Hafs ibn al-Walid ibn Yusuf al-Hadrami (حفص بن الوليد بن يوسف الحضرمي) was a governor of Egypt for the Umayyad Caliphate in the mid-8th century.

Hafs was a member of a well-connected family from the original Arab settler community in Egypt, the "jund", chiefly resident at the capital of Fustat, which had traditionally dominated the province's administration.

He had served as sahib al-shurta (chief of police) prior to his rise to the governorship. With the death of Caliph Hisham ibn Abd al-Malik in 743, the Umayyad regime entered a period of instability—that eventually culminated in civil war—and Hafs sought to use the weakness of the Umayyad government to re-affirm the predominance of the jund in Egyptian affairs against the Qays Syrians who had come to Egypt with Umayyad backing over the previous years. The Syrians were forcibly expelled from Fustat, and Hafs set about recruiting a force of 30,000 men, named Hafsiya after him, from among the native non-Arab converts ("maqamisa" and "mawali").

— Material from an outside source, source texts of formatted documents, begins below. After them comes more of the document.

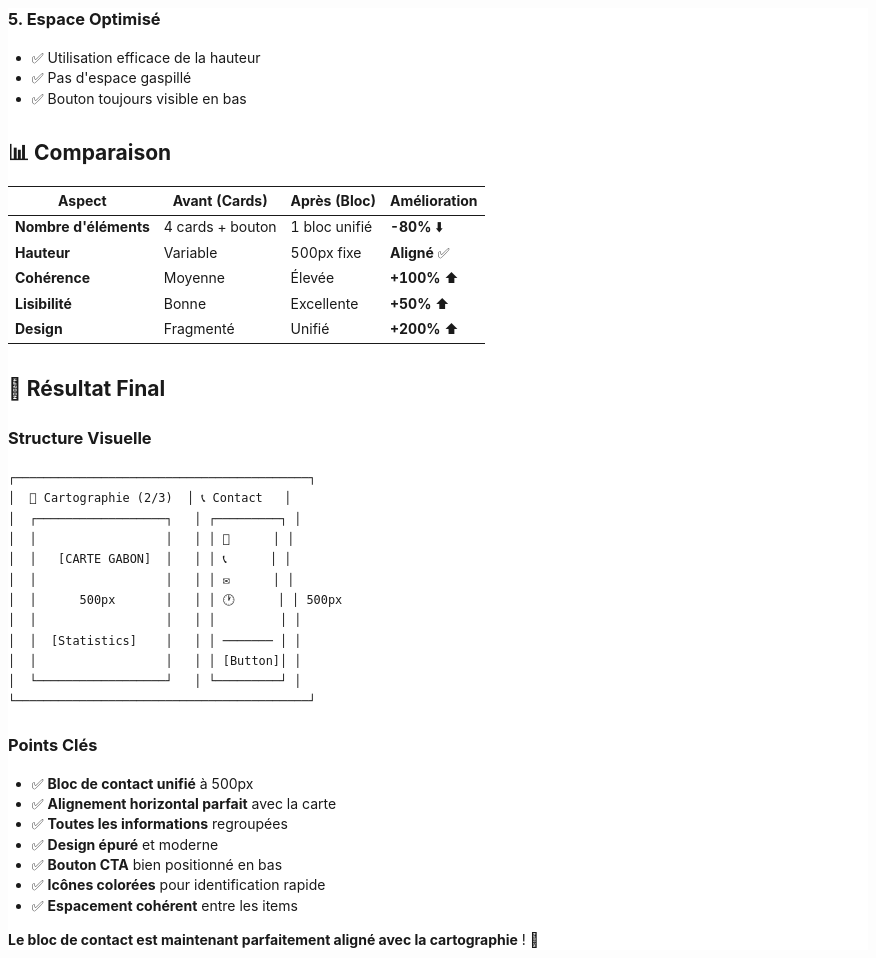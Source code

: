 ### 5. **Espace Optimisé**
- ✅ Utilisation efficace de la hauteur
- ✅ Pas d'espace gaspillé
- ✅ Bouton toujours visible en bas

## 📊 Comparaison

| Aspect | Avant (Cards) | Après (Bloc) | Amélioration |
|--------|--------------|-------------|--------------|
| **Nombre d'éléments** | 4 cards + bouton | 1 bloc unifié | **-80%** ⬇️ |
| **Hauteur** | Variable | 500px fixe | **Aligné** ✅ |
| **Cohérence** | Moyenne | Élevée | **+100%** ⬆️ |
| **Lisibilité** | Bonne | Excellente | **+50%** ⬆️ |
| **Design** | Fragmenté | Unifié | **+200%** ⬆️ |

## 🎯 Résultat Final

### Structure Visuelle
```
┌─────────────────────────────────────────┐
│  📍 Cartographie (2/3)  │ 📞 Contact   │
│  ┌──────────────────┐   │ ┌─────────┐ │
│  │                  │   │ │ 📍      │ │
│  │   [CARTE GABON]  │   │ │ 📞      │ │
│  │                  │   │ │ ✉️      │ │
│  │      500px       │   │ │ 🕐      │ │ 500px
│  │                  │   │ │         │ │
│  │  [Statistics]    │   │ │ ─────── │ │
│  │                  │   │ │ [Button]│ │
│  └──────────────────┘   │ └─────────┘ │
└─────────────────────────────────────────┘
```

### Points Clés
- ✅ **Bloc de contact unifié** à 500px
- ✅ **Alignement horizontal parfait** avec la carte
- ✅ **Toutes les informations** regroupées
- ✅ **Design épuré** et moderne
- ✅ **Bouton CTA** bien positionné en bas
- ✅ **Icônes colorées** pour identification rapide
- ✅ **Espacement cohérent** entre les items

**Le bloc de contact est maintenant parfaitement aligné avec la cartographie** ! 🎉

When the pro-Qays Marwan II rose to the throne in 744, Hafs resigned and the new Caliph ordered his replacement with Hasan ibn Atahiya and the disbandment of the Hafsiya.

The Hafsiya, however, refused to accept the order to disband and mutinied, besieging the new governor in his residence until he and his sahib al-shurta both were forced to leave Egypt. Hafs, though unwilling, was restored by the mutinous troops as governor. In the next year, 745, Marwan dispatched a new governor, Hawthara ibn Suhayl al-Bahili, at the head of a large Syrian army. Despite his supporters' eagerness to resist, Hafs proved willing to surrender his position. Hawthara took Fustat without opposition, but immediately launched a purge, to which Hafs and several Hafsiya leaders fell victim.

== Sources ==
- Kennedy, Hugh (1998). "Cambridge History of Egypt, Volume One: Islamic Egypt, 640–1517"
- Kennedy, Hugh N. (2001). "The Armies of the Caliphs: Military and Society in the Early Islamic State"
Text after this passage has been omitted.